* [Extracted information]
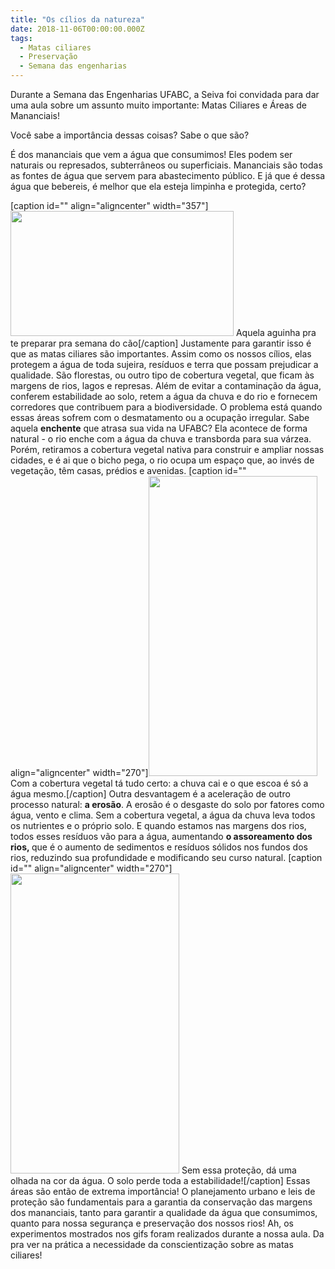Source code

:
 ```yaml
---
title: "Os cílios da natureza"
date: 2018-11-06T00:00:00.000Z
tags:
  - Matas ciliares
  - Preservação
  - Semana das engenharias
---
```


Durante a Semana das Engenharias UFABC, a Seiva foi convidada para dar uma aula sobre um assunto muito importante: Matas Ciliares e Áreas de Mananciais!

Você sabe a importância dessas coisas? Sabe o que são?

É dos mananciais que vem a água que consumimos! Eles podem ser naturais ou represados, subterrâneos ou superficiais. Mananciais são todas as fontes de água que servem para abastecimento público. E já que é dessa água que bebereis, é melhor que ela esteja limpinha e protegida, certo?

[caption id="" align="aligncenter" width="357"]<img class="" src="https://media.giphy.com/media/l0MYNpDqZhY6xjI8E/giphy.gif" width="357" height="200" /> Aquela aguinha pra te preparar pra semana do cão[/caption]
Justamente para garantir isso é que as matas ciliares são importantes. Assim como os nossos cílios, elas protegem a água de toda sujeira, resíduos e terra que possam prejudicar a qualidade. São florestas, ou outro tipo de cobertura vegetal, que ficam às margens de rios, lagos e represas. Além de evitar a contaminação da água, conferem estabilidade ao solo, retem a água da chuva e do rio e fornecem corredores que contribuem para a biodiversidade.
O problema está quando essas áreas sofrem com o desmatamento ou a ocupação irregular. Sabe aquela <strong>enchente</strong> que atrasa sua vida na UFABC? Ela acontece de forma natural - o rio enche com a água da chuva e transborda para sua várzea. Porém, retiramos a cobertura vegetal nativa para construir e ampliar nossas cidades, e é ai que o bicho pega, o rio ocupa um espaço que, ao invés de vegetação, têm casas, prédios e avenidas.
[caption id="" align="aligncenter" width="270"]<img class="size-full" src="https://media.giphy.com/media/moLmvBplugtlzT5nNO/giphy.gif" width="270" height="480" /> Com a cobertura vegetal tá tudo certo: a chuva cai e o que escoa é só a água mesmo.[/caption]
Outra desvantagem é a aceleração de outro processo natural: <strong>a erosão</strong>. A erosão é o desgaste do solo por fatores como água, vento e clima. Sem a cobertura vegetal, a água da chuva leva todos os nutrientes e o próprio solo. E quando estamos nas margens dos rios, todos esses resíduos vão para a água, aumentando <strong>o assoreamento dos rios, </strong>que é o aumento de sedimentos e resíduos sólidos nos fundos dos rios, reduzindo sua profundidade e modificando seu curso natural.
[caption id="" align="aligncenter" width="270"]<img class="size-full" src="https://media.giphy.com/media/LwzMMCVEBSovtoMYZs/giphy.gif" width="270" height="480" /> Sem essa proteção, dá uma olhada na cor da água. O solo perde toda a estabilidade![/caption]
Essas áreas são então de extrema importância! O planejamento urbano e leis de proteção são fundamentais para a garantia da conservação das margens dos mananciais, tanto para garantir a qualidade da água que consumimos, quanto para nossa segurança e preservação dos nossos rios!
Ah, os experimentos mostrados nos gifs foram realizados durante a nossa aula. Da pra ver na prática a necessidade da conscientização sobre as matas ciliares!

* [Exercise] Every entry should come back exactly as written, only without images.

* [Solved exercise]
Source code

:
 ```yaml
---
title: "Os cílios da natureza"
date: 2018-11-06T00:00:00.000Z
tags:
  - Matas ciliares
  - Preservação
  - Semana das engenharias
---
```


Durante a Semana das Engenharias UFABC, a Seiva foi convidada para dar uma aula sobre um assunto muito importante: Matas Ciliares e Áreas de Mananciais!

Você sabe a importância dessas coisas? Sabe o que são?

É dos mananciais que vem a água que consumimos! Eles podem ser naturais ou represados, subterrâneos ou superficiais. Mananciais são todas as fontes de água que servem para abastecimento público. E já que é dessa água que bebereis, é melhor que ela esteja limpinha e protegida, certo?

[caption id="" align="aligncenter" width="357"]<img class="" src="https://media.giphy.com/media/l0MYNpDqZhY6xjI8E/giphy.gif" width="357" height="200" /> Aquela aguinha pra te preparar pra semana do cão[/caption]
Justamente para garantir isso é que as matas ciliares são importantes. Assim como os nossos cílios, elas protegem a água de toda sujeira, resíduos e terra que possam prejudicar a qualidade. São florestas, ou outro tipo de cobertura vegetal, que ficam às margens de rios, lagos e represas. Além de evitar a contaminação da água, conferem estabilidade ao solo, retem a água da chuva e do rio e fornecem corredores que contribuem para a biodiversidade.
O problema está quando essas áreas sofrem com o desmatamento ou a ocupação irregular. Sabe aquela <strong>enchente</strong> que atrasa sua vida na UFABC? Ela acontece de forma natural - o rio enche com a água da chuva e transborda para sua várzea. Porém, retiramos a cobertura vegetal nativa para construir e ampliar nossas cidades, e é ai que o bicho pega, o rio ocupa um espaço que, ao invés de vegetação, têm casas, prédios e avenidas.
[caption id="" align="aligncenter" width="270"]<img class="size-full" src="https://media.giphy.com/media/moLmvBplugtlzT5nNO/giphy.gif" width="270" height="480" /> Com a cobertura vegetal tá tudo certo: a chuva cai e o que escoa é só a água mesmo.[/caption]
Outra desvantagem é a aceleração de outro processo natural: <strong>a erosão</strong>. A erosão é o desgaste do solo por fatores como água, vento e clima. Sem a cobertura vegetal, a água da chuva leva todos os nutrientes e o próprio solo. E quando estamos nas margens dos rios, todos esses resíduos vão para a água, aumentando <strong>o assoreamento dos rios, </strong>que é o aumento de sedimentos e resíduos sólidos nos fundos dos rios, reduzindo sua profundidade e modificando seu curso natural.
[caption id="" align="aligncenter" width="270"]<img class="size-full" src="https://media.giphy.com/media/LwzMMCVEBSovtoMYZs/giphy.gif" width="270" height="480" /> Sem essa proteção, dá uma olhada na cor da água. O solo perde toda a estabilidade![/caption]
Essas áreas são então de extrema importância! O planejamento urbano e leis de proteção são fundamentais para a garantia da conservação das margens dos mananciais, tanto para garantir a qualidade da água que consumimos, quanto para nossa segurança e preservação dos nossos rios!
Ah, os experimentos mostrados nos gifs foram realizados durante a nossa aula. Da pra ver na prática a necessidade da conscientização sobre as matas ciliares!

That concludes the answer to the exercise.